Task instructions →
Using the listing below, give the number of lines where "threads" appears, and nothing else.
Top of Data shown
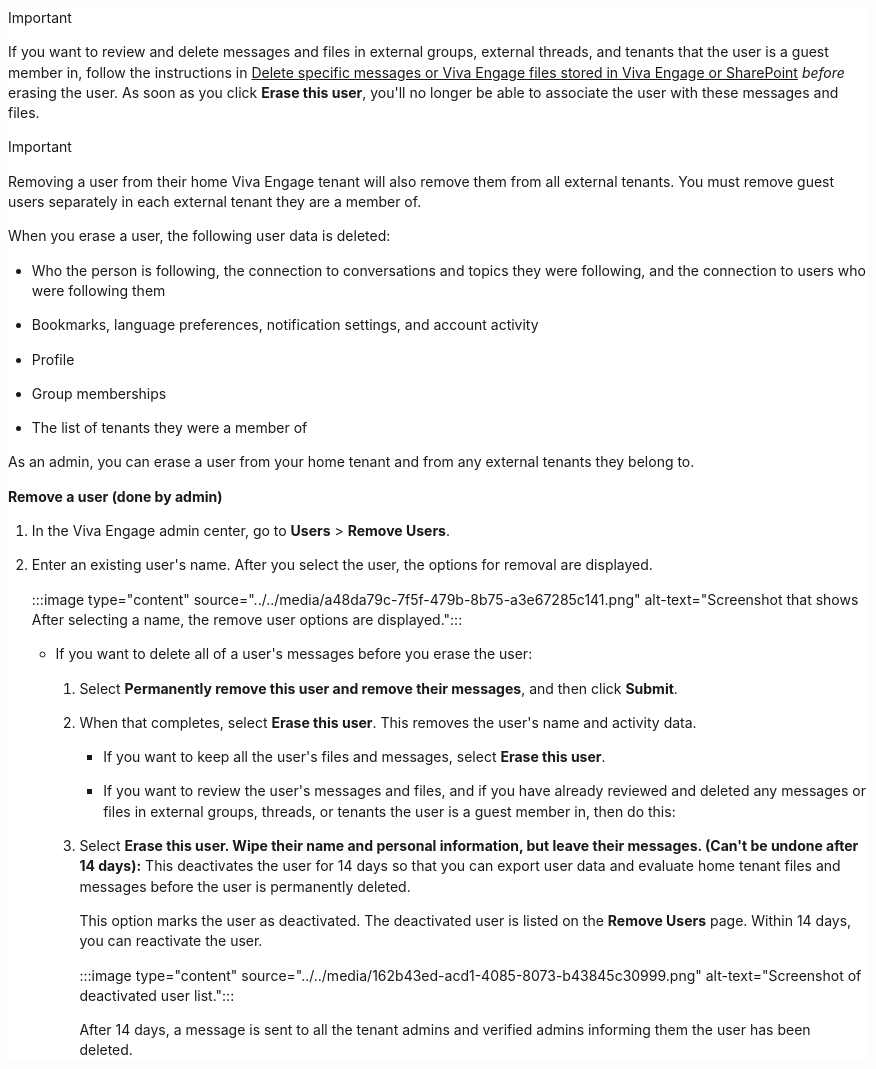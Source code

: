 > [!IMPORTANT]
> If you want to review and delete messages and files in external groups, external threads, and tenants that the user is a guest member in, follow the instructions in [Delete specific messages or Viva Engage files stored in Viva Engage or SharePoint](gdpr-requests-in-yammer-enterprise.md#DeleteMessagesFiles) *before*  erasing the user. As soon as you click **Erase this user**, you'll no longer be able to associate the user with these messages and files.

> [!IMPORTANT]
> Removing a user from their home Viva Engage tenant will also remove them from all external tenants. You must remove guest users separately in each external tenant they are a member of.
  
When you erase a user, the following user data is deleted:
  
- Who the person is following, the connection to conversations and topics they were following, and the connection to users who were following them

- Bookmarks, language preferences, notification settings, and account activity

- Profile

- Group memberships

- The list of tenants they were a member of

As an admin, you can erase a user from your home tenant and from any external tenants they belong to.
  
 **Remove a user (done by admin)**
  
1. In the Viva Engage admin center, go to **Users** \> **Remove Users**.

2. Enter an existing user's name. After you select the user, the options for removal are displayed.

    :::image type="content" source="../../media/a48da79c-7f5f-479b-8b75-a3e67285c141.png" alt-text="Screenshot that shows After  selecting a name, the remove user options are displayed.":::

    - If you want to delete all of a user's messages before you erase the user:

      1. Select **Permanently remove this user and remove their messages**, and then click **Submit**.
      2. When that completes, select **Erase this user**. This removes the user's name and activity data.

         - If you want to keep all the user's files and messages, select **Erase this user**.

         - If you want to review the user's messages and files, and if you have already reviewed and deleted any messages or files in external groups, threads, or tenants the user is a guest member in, then do this:

        1. Select **Erase this user. Wipe their name and personal information, but leave their messages. (Can't be undone after 14 days):** This deactivates the user for 14 days so that you can export user data and evaluate home tenant files and messages before the user is permanently deleted.

           This option marks the user as deactivated. The deactivated user is listed on the **Remove Users** page. Within 14 days, you can reactivate the user.

              :::image type="content" source="../../media/162b43ed-acd1-4085-8073-b43845c30999.png" alt-text="Screenshot of deactivated user list.":::

       
           After 14 days, a message is sent to all the tenant admins and verified admins informing them the user has been deleted.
Bottom of Data shown
Exercise output →
2